If you do the math, one TB of logs equals a data ingestion cost of about $645 per month and storage costs of about $33, if the retention period is set to one month.

This is a total cost of roughly $678 per month, which obviously gets even more expensive the more log data you have stored on RDS instances.

Let’s Try S3

A cheaper alternative to CloudWatch for persisting log data is Amazon Simple Storage Service (S3). AWS’s object storage service offers industry-leading scalability, data availability, security, and performance — all while maintaining rather low ingestion and storage costs.

S3 allows us to set up lifecycle rules in an S3 bucket, deleting logs after the retention period is over. In order to query the stored data we are also using Amazon Athena, a serverless, interactive service that queries and analyzes big data in S3 using standard SQL.

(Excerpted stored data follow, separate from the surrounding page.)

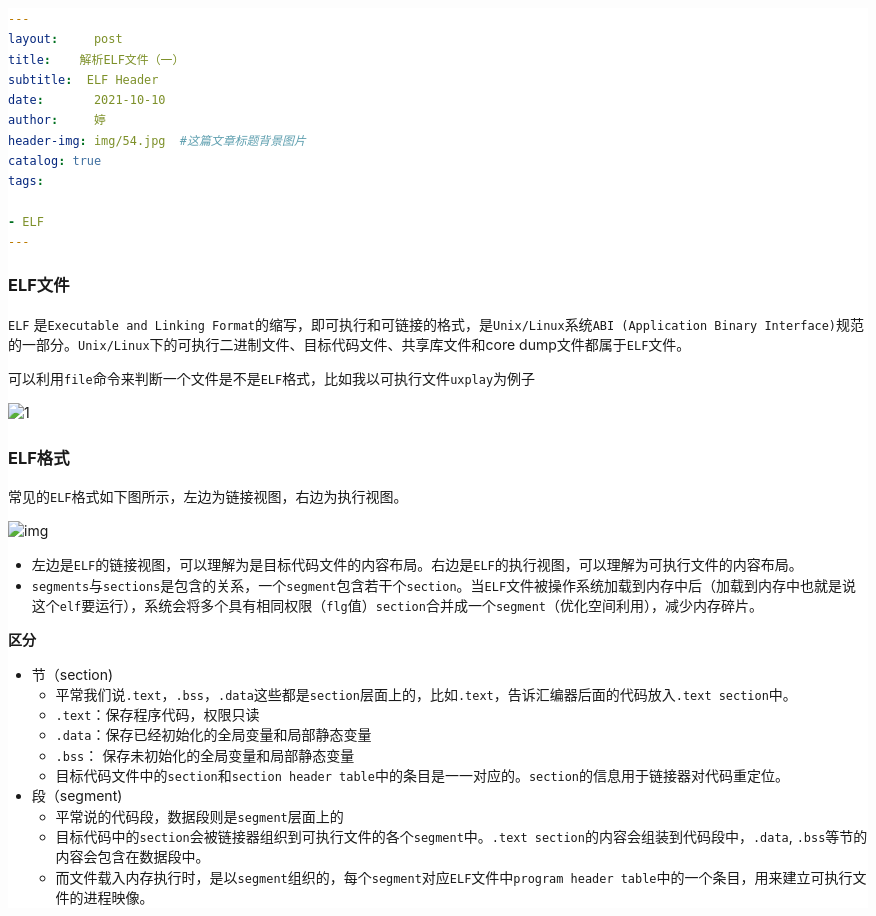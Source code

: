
 ```yaml
---
layout:     post   				  
title:    解析ELF文件（一）	
subtitle:  ELF Header
date:       2021-10-10				
author:     婷                              
header-img: img/54.jpg 	#这篇文章标题背景图片
catalog: true 						
tags:								

- ELF
---
```






### ELF文件

`ELF` 是`Executable and Linking Format`的缩写，即可执行和可链接的格式，是`Unix/Linux`系统`ABI (Application Binary Interface)`规范的一部分。`Unix/Linux`下的可执行二进制文件、目标代码文件、共享库文件和core dump文件都属于`ELF`文件。



可以利用`file`命令来判断一个文件是不是`ELF`格式，比如我以可执行文件`uxplay`为例子

![1](https://z3.ax1x.com/2021/10/10/5EASHJ.png)



### ELF格式

常见的`ELF`格式如下图所示，左边为链接视图，右边为执行视图。

![img](https://pic4.zhimg.com/80/v2-85a5b44f20d53e6e992269dccc20ac6b_720w.jpg)



- 左边是`ELF`的链接视图，可以理解为是目标代码文件的内容布局。右边是`ELF`的执行视图，可以理解为可执行文件的内容布局。
- `segments`与`sections`是包含的关系，一个`segment`包含若干个`section`。当`ELF`文件被操作系统加载到内存中后（加载到内存中也就是说这个`elf`要运行），系统会将多个具有相同权限（`flg`值）`section`合并成一个`segment`（优化空间利用），减少内存碎片。





**区分**

- 节（section)
  - 平常我们说`.text`，`.bss`，`.data`这些都是`section`层面上的，比如`.text`，告诉汇编器后面的代码放入`.text section`中。
  - `.text`：保存程序代码，权限只读
  - `.data`：保存已经初始化的全局变量和局部静态变量
  - `.bss`： 保存未初始化的全局变量和局部静态变量
  - 目标代码文件中的`section`和`section header table`中的条目是一一对应的。`section`的信息用于链接器对代码重定位。
- 段（segment)
  - 平常说的代码段，数据段则是`segment`层面上的
  - 目标代码中的`section`会被链接器组织到可执行文件的各个`segment`中。`.text section`的内容会组装到代码段中，`.data`, `.bss`等节的内容会包含在数据段中。
  - 而文件载入内存执行时，是以`segment`组织的，每个`segment`对应`ELF`文件中`program header table`中的一个条目，用来建立可执行文件的进程映像。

Amazon S3’s pricing service for the Frankfurt region is currently:

  • Data Transfer from Internet, into S3: $0.00 per GB
  • PUT, COPY, POST, LIST requests: $0.0054 per 1,000 requests
  • Storage: $0.0245 per GB (for the first 50 TB per month)

Because the data transfer is free, we only need to pay for the PUT requests — about $5 per one million requests (at roughly 1 MB of data per request). If we maintain a data retention period of one month, our storage costs are about $25.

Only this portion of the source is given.